I had a cat named "Hetzer" after the AT Tank...

How about:
Jug
Zeke
Spit
Ak-Ak
Flak...nice cause of the black
Mossie


----------



## Crunch (Apr 11, 2009)

We both like Zeke!

Friends just said to call one "promise", and one "bonus"...

Because I promised her one......


----------



## comiso90 (Apr 11, 2009)

It should be a night fighter name cause of the black.

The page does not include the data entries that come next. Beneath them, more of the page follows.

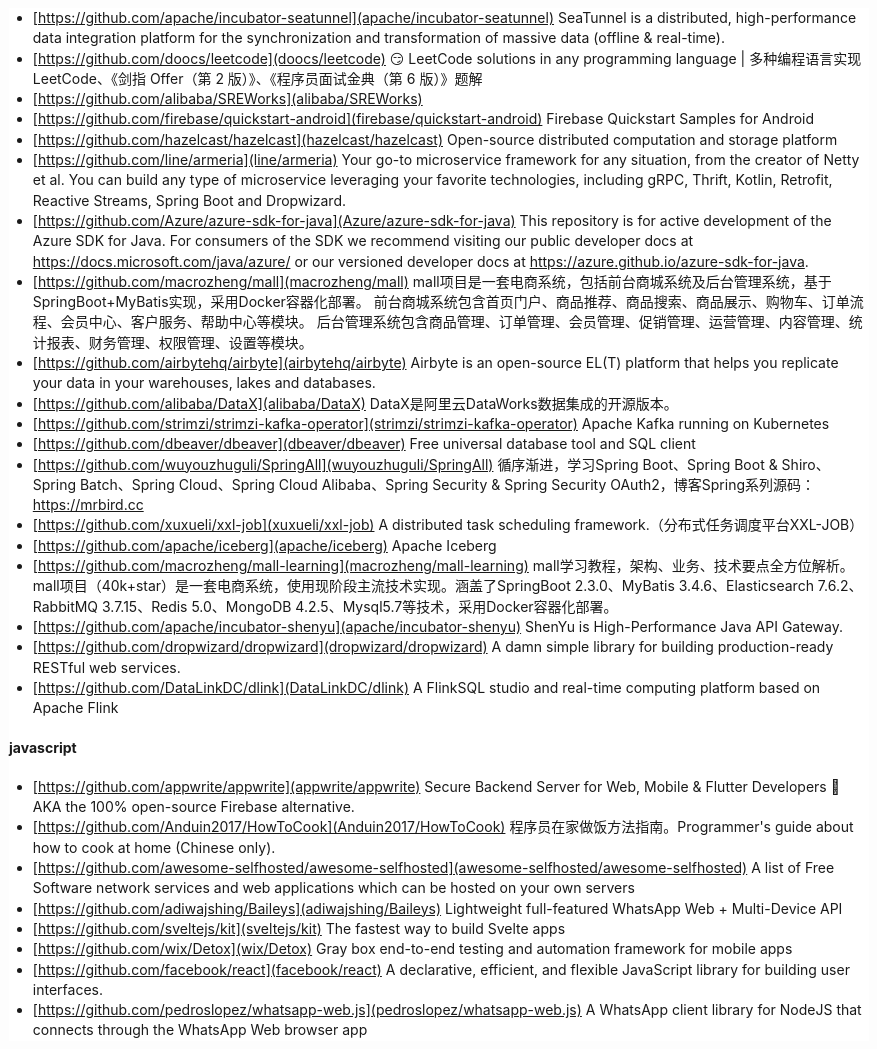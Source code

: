 * [https://github.com/apache/incubator-seatunnel](apache/incubator-seatunnel) SeaTunnel is a distributed, high-performance data integration platform for the synchronization and transformation of massive data (offline & real-time).
* [https://github.com/doocs/leetcode](doocs/leetcode) 😏 LeetCode solutions in any programming language | 多种编程语言实现 LeetCode、《剑指 Offer（第 2 版）》、《程序员面试金典（第 6 版）》题解
* [https://github.com/alibaba/SREWorks](alibaba/SREWorks)
* [https://github.com/firebase/quickstart-android](firebase/quickstart-android) Firebase Quickstart Samples for Android
* [https://github.com/hazelcast/hazelcast](hazelcast/hazelcast) Open-source distributed computation and storage platform
* [https://github.com/line/armeria](line/armeria) Your go-to microservice framework for any situation, from the creator of Netty et al. You can build any type of microservice leveraging your favorite technologies, including gRPC, Thrift, Kotlin, Retrofit, Reactive Streams, Spring Boot and Dropwizard.
* [https://github.com/Azure/azure-sdk-for-java](Azure/azure-sdk-for-java) This repository is for active development of the Azure SDK for Java. For consumers of the SDK we recommend visiting our public developer docs at https://docs.microsoft.com/java/azure/ or our versioned developer docs at https://azure.github.io/azure-sdk-for-java.
* [https://github.com/macrozheng/mall](macrozheng/mall) mall项目是一套电商系统，包括前台商城系统及后台管理系统，基于SpringBoot+MyBatis实现，采用Docker容器化部署。 前台商城系统包含首页门户、商品推荐、商品搜索、商品展示、购物车、订单流程、会员中心、客户服务、帮助中心等模块。 后台管理系统包含商品管理、订单管理、会员管理、促销管理、运营管理、内容管理、统计报表、财务管理、权限管理、设置等模块。
* [https://github.com/airbytehq/airbyte](airbytehq/airbyte) Airbyte is an open-source EL(T) platform that helps you replicate your data in your warehouses, lakes and databases.
* [https://github.com/alibaba/DataX](alibaba/DataX) DataX是阿里云DataWorks数据集成的开源版本。
* [https://github.com/strimzi/strimzi-kafka-operator](strimzi/strimzi-kafka-operator) Apache Kafka running on Kubernetes
* [https://github.com/dbeaver/dbeaver](dbeaver/dbeaver) Free universal database tool and SQL client
* [https://github.com/wuyouzhuguli/SpringAll](wuyouzhuguli/SpringAll) 循序渐进，学习Spring Boot、Spring Boot & Shiro、Spring Batch、Spring Cloud、Spring Cloud Alibaba、Spring Security & Spring Security OAuth2，博客Spring系列源码：https://mrbird.cc
* [https://github.com/xuxueli/xxl-job](xuxueli/xxl-job) A distributed task scheduling framework.（分布式任务调度平台XXL-JOB）
* [https://github.com/apache/iceberg](apache/iceberg) Apache Iceberg
* [https://github.com/macrozheng/mall-learning](macrozheng/mall-learning) mall学习教程，架构、业务、技术要点全方位解析。mall项目（40k+star）是一套电商系统，使用现阶段主流技术实现。涵盖了SpringBoot 2.3.0、MyBatis 3.4.6、Elasticsearch 7.6.2、RabbitMQ 3.7.15、Redis 5.0、MongoDB 4.2.5、Mysql5.7等技术，采用Docker容器化部署。
* [https://github.com/apache/incubator-shenyu](apache/incubator-shenyu) ShenYu is High-Performance Java API Gateway.
* [https://github.com/dropwizard/dropwizard](dropwizard/dropwizard) A damn simple library for building production-ready RESTful web services.
* [https://github.com/DataLinkDC/dlink](DataLinkDC/dlink) A FlinkSQL studio and real-time computing platform based on Apache Flink

#### javascript
* [https://github.com/appwrite/appwrite](appwrite/appwrite) Secure Backend Server for Web, Mobile & Flutter Developers 🚀 AKA the 100% open-source Firebase alternative.
* [https://github.com/Anduin2017/HowToCook](Anduin2017/HowToCook) 程序员在家做饭方法指南。Programmer's guide about how to cook at home (Chinese only).
* [https://github.com/awesome-selfhosted/awesome-selfhosted](awesome-selfhosted/awesome-selfhosted) A list of Free Software network services and web applications which can be hosted on your own servers
* [https://github.com/adiwajshing/Baileys](adiwajshing/Baileys) Lightweight full-featured WhatsApp Web + Multi-Device API
* [https://github.com/sveltejs/kit](sveltejs/kit) The fastest way to build Svelte apps
* [https://github.com/wix/Detox](wix/Detox) Gray box end-to-end testing and automation framework for mobile apps
* [https://github.com/facebook/react](facebook/react) A declarative, efficient, and flexible JavaScript library for building user interfaces.
* [https://github.com/pedroslopez/whatsapp-web.js](pedroslopez/whatsapp-web.js) A WhatsApp client library for NodeJS that connects through the WhatsApp Web browser app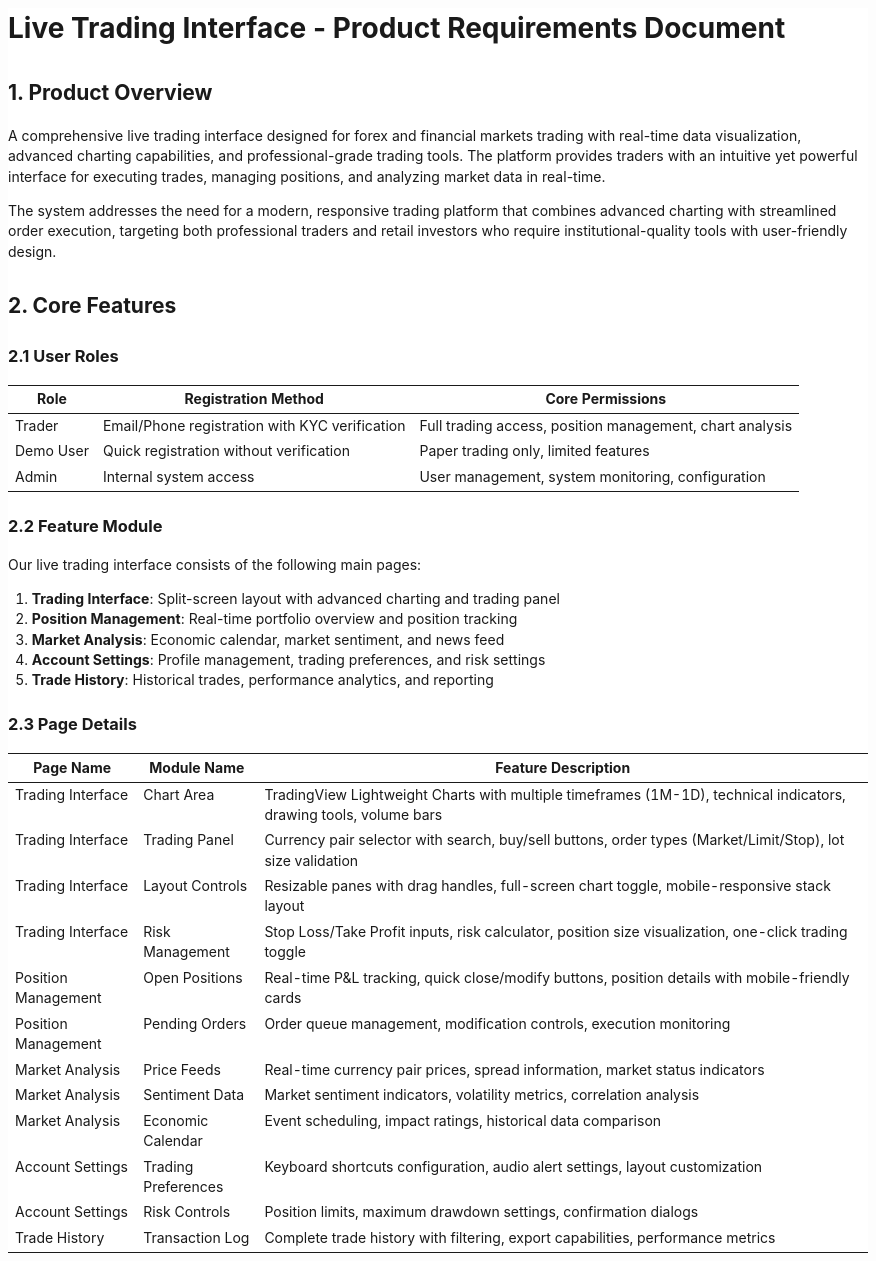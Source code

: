 # Live Trading Interface - Product Requirements Document

## 1. Product Overview

A comprehensive live trading interface designed for forex and financial markets trading with real-time data visualization, advanced charting capabilities, and professional-grade trading tools. The platform provides traders with an intuitive yet powerful interface for executing trades, managing positions, and analyzing market data in real-time.

The system addresses the need for a modern, responsive trading platform that combines advanced charting with streamlined order execution, targeting both professional traders and retail investors who require institutional-quality tools with user-friendly design.

## 2. Core Features

### 2.1 User Roles

| Role      | Registration Method                            | Core Permissions                                         |
| --------- | ---------------------------------------------- | -------------------------------------------------------- |
| Trader    | Email/Phone registration with KYC verification | Full trading access, position management, chart analysis |
| Demo User | Quick registration without verification        | Paper trading only, limited features                     |
| Admin     | Internal system access                         | User management, system monitoring, configuration        |

### 2.2 Feature Module

Our live trading interface consists of the following main pages:

1. **Trading Interface**: Split-screen layout with advanced charting and trading panel
2. **Position Management**: Real-time portfolio overview and position tracking
3. **Market Analysis**: Economic calendar, market sentiment, and news feed
4. **Account Settings**: Profile management, trading preferences, and risk settings
5. **Trade History**: Historical trades, performance analytics, and reporting

### 2.3 Page Details

| Page Name           | Module Name         | Feature Description                                                                                               |
| ------------------- | ------------------- | ----------------------------------------------------------------------------------------------------------------- |
| Trading Interface   | Chart Area          | TradingView Lightweight Charts with multiple timeframes (1M-1D), technical indicators, drawing tools, volume bars |
| Trading Interface   | Trading Panel       | Currency pair selector with search, buy/sell buttons, order types (Market/Limit/Stop), lot size validation        |
| Trading Interface   | Layout Controls     | Resizable panes with drag handles, full-screen chart toggle, mobile-responsive stack layout                       |
| Trading Interface   | Risk Management     | Stop Loss/Take Profit inputs, risk calculator, position size visualization, one-click trading toggle              |
| Position Management | Open Positions      | Real-time P\&L tracking, quick close/modify buttons, position details with mobile-friendly cards                  |
| Position Management | Pending Orders      | Order queue management, modification controls, execution monitoring                                               |
| Market Analysis     | Price Feeds         | Real-time currency pair prices, spread information, market status indicators                                      |
| Market Analysis     | Sentiment Data      | Market sentiment indicators, volatility metrics, correlation analysis                                             |
| Market Analysis     | Economic Calendar   | Event scheduling, impact ratings, historical data comparison                                                      |
| Account Settings    | Trading Preferences | Keyboard shortcuts configuration, audio alert settings, layout customization                                      |
| Account Settings    | Risk Controls       | Position limits, maximum drawdown settings, confirmation dialogs                                                  |
| Trade History       | Transaction Log     | Complete trade history with filtering, export capabilities, performance metrics                                   |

I cant think of a suitable one though.

I like "Flak"



.


----------



## comiso90 (Apr 11, 2009)

Oscar


----------



## Lucky13 (Apr 11, 2009)

Betty for the girl....as in Betty bomber, or maybe Dora for the Dora-9?


----------



## Von Frag (Apr 11, 2009)

Emily would be fine for the girl, H8K Emily. Don't know if you want to name a dog after a flying boat, but it would make your daughter happy and the Emily was in my opinion the finest looking flying boat ever produced.


----------



## FLYBOYJ (Apr 11, 2009)

"Bogey"


----------



## RabidAlien (Apr 11, 2009)

Heh. "Black" and "Widow". After the P-61.


----------



## pbfoot (Apr 11, 2009)

shagbat after the Walrus


----------



## Airframes (Apr 11, 2009)

Emil and Dora, after the '109 and '190?


----------



## Njaco (Apr 11, 2009)

Not a plane but someone brought a dog into our shelter one time whose name was "Deeohgee". I grimaced.


----------



## Crunch (Apr 12, 2009)

Njaco said:


> Not a plane but someone brought a dog into our shelter one time whose name was "Deeohgee". I grimaced.



 

Just like Deefa..... D for dog...


----------



## Thorlifter (Apr 12, 2009)

Dora and Gustov - German theme
Betty and Zeke - Japanese theme


----------



## chook (Apr 13, 2009)

OK this may not be a cool name of a plane but advice all the same. I've got a half border collie half king charles cavalier. Goes crazy over the ball then needs a cuddle! We left him nameless for a week or so to see what personality shone through. After that time where I found myself saying "what a [email protected]*#ing muppet" quite often it stuck. I now have a dog called muppet. Not what you were after crunch but relevant all the same I thought.


----------



## Crunch (Apr 13, 2009)

yeah, that makes sense chook. We didn't name my daughter for three days after she was born!

We've settled on Hudson (win = me) and Mahli, but we've still got 3 weeks, so we'll see.

Keep 'em coming in the mean time!


----------



## rochie (Apr 13, 2009)

how about schwarm and rotte


----------



## sturmer (Apr 13, 2009)

nice names, but i would have gone for Stuka


----------